Por *Elvécio Andrade
São Gabriel da Palha, no Noroeste do Espírito Santo, amanheceu na quarta-feira, 16, diante de uma situação que ultrapassa, e muito, os limites de qualquer divergência política, ideológica ou pessoal. O prefeito Tiago Rocha (PL) e seus familiares foram alvo de ameaças nas proximidades da residência do chefe do Executivo municipal, no centro da cidade. Segundo a Prefeitura, o homem inclusive insinuou estar armado e que poderia efetuar disparos contra o prefeito, seus familiares e o imóvel.
Não se trata de crítica e nem de manifestação de descontentamento. Ameaçar alguém de morte é, violência, intimidação e é crime. E o episódio fica ainda mais grave diante da sequência de acontecimentos registrada naquela manhã. Quando a Polícia Militar chegou ao endereço indicado, o indivíduo já tinha fugido. Pouco depois, porém, houve informações de que ele continuava circulando pela cidade, causando desordem, bloqueando o trânsito, ameaçando outras pessoas e, segundo a polícia, agredindo um frentista de posto de combustíveis.
Localizado pelos militares, o indivíduo, cujo nome a polícia escondeu da sociedade sabe se lá porque motivo, desobedeceu às ordens de abordagem e apresentou resistência ativa, sendo necessário utilizar uma arma de choque para contê-lo. No veículo, os policiais encontraram um papelote de cocaína e nove pinos vazios. O criminoso também se recusou a realizar o teste do etilômetro.
Depois de receber atendimento médico, ele foi encaminhado à Delegacia de São Gabriel da Palha, onde acabou autuado em flagrante por dano qualificado, duas ameaças, resistência à ação policial e condução de veículo automotor com capacidade psicomotora alterada em razão da influência de álcool ou de outra substância psicoativa, sendo encaminhado ao CDP (Centro de Detenção Provisória), onde se encontra à disposição da Justiça.

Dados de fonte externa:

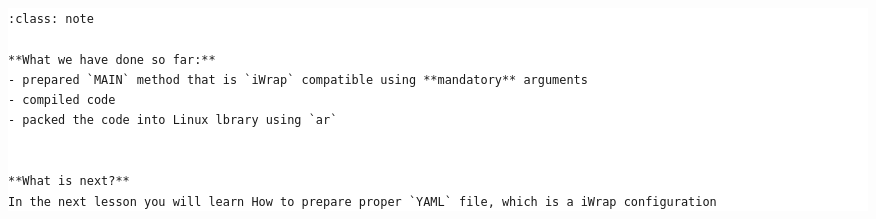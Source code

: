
 ```{admonition} Final Summary
:class: note

**What we have done so far:**
- prepared `MAIN` method that is `iWrap` compatible using **mandatory** arguments
- compiled code
- packed the code into Linux lbrary using `ar`


**What is next?**  
In the next lesson you will learn How to prepare proper `YAML` file, which is a iWrap configuration  
```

Mas existe uma questão que não pode ser ignorada. Até onde pode chegar o ódio político? Nos últimos tempos, tornou-se cada vez mais comum transformar adversário político em inimigo pessoal. Nas redes sociais, a agressividade muitas vezes começa com uma postagem, passa para a ofensa, cresce com a ameaça e, quando ninguém coloca freio, pode terminar em violência física. Democracia pressupõe divergência. Oposição faz parte da democracia, crítica faz parte da democracia, fiscalização, cobrança e até ataques políticos, dentro dos limites da lei, fazem parte do jogo democrático.
O que não faz parte da democracia é apontar uma arma para alguém e ameaçar apertar o gatilho. E quando a ameaça alcança a família de um agente público, a situação se torna ainda mais grave. A família não ocupa cargo eletivo, não participa de disputa política e não pode ser transformada em alvo por causa das escolhas ou decisões de quem exerce mandato.
A Prefeitura de São Gabriel da Palha acertou ao repudiar qualquer forma de violência, ameaça, intimidação ou agressão e ao afirmar que divergências políticas, ideológicas ou pessoais jamais justificam atitudes capazes de colocar vidas em risco. Agora cabe às autoridades esclarecer completamente o episódio, responsabilizar quem tiver cometido crimes e garantir que a investigação não fique pela metade.
E fica também uma pergunta incômoda: por que o nome do criminoso não foi divulgado publicamente? O que leva a polícia a esconder da sociedade os nomes de criminosos se não existe nenhuma base legal para isso? Se querem respeitar bandidos, que respeitem. Mas que também sejam respeitados os direitos das vítimas e da população de conhecer, dentro dos limites da lei, o que efetivamente aconteceu.
Porque uma cidade não pode aceitar
que ameaças, agressões e intimidações se transformem em método de convivência. Política
se combate com argumentos, governo se enfrenta com fiscalização, adversário se
derrota nas urnas. Ameaça de morte não é opinião. É violência, e violência
precisa ser tratada como caso de polícia e de Justiça.